Once the project developed an overall understanding of the scope of the Philippine collections at the University of Michigan, we quickly realized that the large scale of work required to address problems in multiple descriptive metadata systems would benefit from bulk editing and analysis.
By analyzing the collections as a whole, we hoped to develop analysis tools that would deepen the understanding of the extent and distribution of issues related to harmful terminology in the metadata, which had been identified in the recommendations from the harmful terminology glossary. The aim was to develop tools that would analyze hundreds of descriptive records, as identified during the RC/RC collections survey, in aggregate. We also hoped to create tools that could assist collections managers in analyzing and understanding collection metadata, with the ultimate goal of creating digital analysis tools that could assist in identifying and updating collection descriptions, and which could be reused by other projects.
RC/RC researchers identified more than two hundred collection descriptions related to the Philippines. From these, we assembled a dataset of 247 finding aids for analysis.

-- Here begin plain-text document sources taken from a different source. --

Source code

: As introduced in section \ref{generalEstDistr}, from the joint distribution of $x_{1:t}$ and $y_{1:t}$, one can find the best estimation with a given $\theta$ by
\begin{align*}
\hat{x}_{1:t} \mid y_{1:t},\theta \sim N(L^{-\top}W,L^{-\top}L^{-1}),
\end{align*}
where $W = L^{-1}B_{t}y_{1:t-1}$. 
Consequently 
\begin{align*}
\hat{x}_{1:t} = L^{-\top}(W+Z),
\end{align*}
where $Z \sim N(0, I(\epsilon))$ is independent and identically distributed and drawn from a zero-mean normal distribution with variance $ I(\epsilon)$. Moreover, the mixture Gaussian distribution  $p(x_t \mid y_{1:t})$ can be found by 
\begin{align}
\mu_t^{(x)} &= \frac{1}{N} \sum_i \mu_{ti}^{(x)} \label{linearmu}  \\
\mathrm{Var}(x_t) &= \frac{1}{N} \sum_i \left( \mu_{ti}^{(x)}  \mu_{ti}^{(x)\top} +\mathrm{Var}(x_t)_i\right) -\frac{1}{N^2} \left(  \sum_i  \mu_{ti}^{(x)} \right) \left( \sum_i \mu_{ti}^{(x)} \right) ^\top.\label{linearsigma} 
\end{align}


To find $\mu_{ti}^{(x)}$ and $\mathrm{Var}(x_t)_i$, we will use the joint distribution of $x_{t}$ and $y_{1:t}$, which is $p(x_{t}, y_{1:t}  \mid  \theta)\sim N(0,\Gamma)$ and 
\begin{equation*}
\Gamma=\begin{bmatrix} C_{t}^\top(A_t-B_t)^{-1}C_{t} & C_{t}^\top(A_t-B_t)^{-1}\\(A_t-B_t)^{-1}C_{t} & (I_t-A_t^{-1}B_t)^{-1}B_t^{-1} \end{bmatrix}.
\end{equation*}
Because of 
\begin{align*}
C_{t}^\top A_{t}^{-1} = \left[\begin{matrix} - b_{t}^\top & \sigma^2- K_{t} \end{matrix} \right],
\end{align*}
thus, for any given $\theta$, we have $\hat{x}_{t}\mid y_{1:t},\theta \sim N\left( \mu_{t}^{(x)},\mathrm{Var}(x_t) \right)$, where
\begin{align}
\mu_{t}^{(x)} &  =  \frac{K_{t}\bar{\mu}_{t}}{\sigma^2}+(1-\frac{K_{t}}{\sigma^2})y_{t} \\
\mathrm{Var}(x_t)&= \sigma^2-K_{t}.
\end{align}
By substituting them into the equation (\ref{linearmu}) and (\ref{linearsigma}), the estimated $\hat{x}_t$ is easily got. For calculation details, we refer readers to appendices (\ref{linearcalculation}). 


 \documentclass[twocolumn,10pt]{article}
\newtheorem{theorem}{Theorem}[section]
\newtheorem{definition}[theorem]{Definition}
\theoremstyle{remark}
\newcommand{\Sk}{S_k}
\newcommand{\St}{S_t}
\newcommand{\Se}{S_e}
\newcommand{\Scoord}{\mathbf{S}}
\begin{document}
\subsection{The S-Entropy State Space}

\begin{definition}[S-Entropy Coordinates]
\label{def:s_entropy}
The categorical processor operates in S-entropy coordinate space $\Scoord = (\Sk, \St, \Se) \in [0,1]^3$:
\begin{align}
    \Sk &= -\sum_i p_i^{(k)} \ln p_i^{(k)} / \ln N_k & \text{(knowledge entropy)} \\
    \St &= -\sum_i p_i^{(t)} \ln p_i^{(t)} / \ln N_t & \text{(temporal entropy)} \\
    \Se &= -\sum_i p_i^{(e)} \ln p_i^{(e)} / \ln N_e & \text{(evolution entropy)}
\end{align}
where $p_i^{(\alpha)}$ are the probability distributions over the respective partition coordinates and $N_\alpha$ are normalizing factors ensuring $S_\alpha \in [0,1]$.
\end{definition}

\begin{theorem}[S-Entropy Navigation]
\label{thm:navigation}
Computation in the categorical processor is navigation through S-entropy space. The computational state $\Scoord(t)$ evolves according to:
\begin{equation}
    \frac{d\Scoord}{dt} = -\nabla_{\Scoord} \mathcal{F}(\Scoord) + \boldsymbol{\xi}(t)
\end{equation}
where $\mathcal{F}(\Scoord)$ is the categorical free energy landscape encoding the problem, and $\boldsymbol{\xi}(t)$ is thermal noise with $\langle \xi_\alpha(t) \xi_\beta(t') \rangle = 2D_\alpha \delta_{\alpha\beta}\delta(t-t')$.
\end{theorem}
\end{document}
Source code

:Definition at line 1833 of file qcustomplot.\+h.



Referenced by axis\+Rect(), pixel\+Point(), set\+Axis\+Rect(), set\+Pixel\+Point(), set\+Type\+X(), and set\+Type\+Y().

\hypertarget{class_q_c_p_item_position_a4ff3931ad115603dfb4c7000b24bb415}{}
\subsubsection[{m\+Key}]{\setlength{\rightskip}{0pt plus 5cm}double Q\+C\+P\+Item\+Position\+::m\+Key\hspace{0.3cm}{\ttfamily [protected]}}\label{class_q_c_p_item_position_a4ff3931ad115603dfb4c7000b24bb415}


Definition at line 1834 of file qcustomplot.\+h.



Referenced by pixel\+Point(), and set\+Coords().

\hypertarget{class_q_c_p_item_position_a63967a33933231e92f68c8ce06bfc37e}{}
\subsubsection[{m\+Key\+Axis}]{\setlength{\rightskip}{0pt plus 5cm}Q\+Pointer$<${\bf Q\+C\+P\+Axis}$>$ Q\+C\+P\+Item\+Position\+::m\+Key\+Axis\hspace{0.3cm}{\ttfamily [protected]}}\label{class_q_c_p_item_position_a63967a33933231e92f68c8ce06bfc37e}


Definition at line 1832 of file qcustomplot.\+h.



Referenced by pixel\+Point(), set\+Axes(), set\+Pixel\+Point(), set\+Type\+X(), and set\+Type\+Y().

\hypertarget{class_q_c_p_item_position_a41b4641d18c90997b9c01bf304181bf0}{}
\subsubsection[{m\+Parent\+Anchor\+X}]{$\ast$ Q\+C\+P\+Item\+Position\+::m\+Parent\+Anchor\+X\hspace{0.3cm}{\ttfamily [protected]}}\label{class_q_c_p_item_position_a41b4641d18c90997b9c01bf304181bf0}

These finding aids came from three collections on campus: the Bentley Historical Library, Special Collections Research Center, and the William L. Clements Library. All provided data in a text-based markup format known as Encoded Archival Description (EAD), which was shared in eXtensible Markup Language, a standard data format that is frequently used to share metadata. Graduate student Ella Li (School of Information) and faculty member Jesse Johnston (School of Information) worked together to develop tools to analyze the metadata. They created a series of interactive Jupyter notebooks, which use Python programming and various extended analysis modules to parse and analyze the metadata. The goal was to analyze the data, with the end goal of producing useful data visualizations, and to begin creating tools that could be used or repurposed to begin making changes to the descriptions. The resulting code is available, and can be reused or repurposed, through a series of interactive code examples now available on GitHub.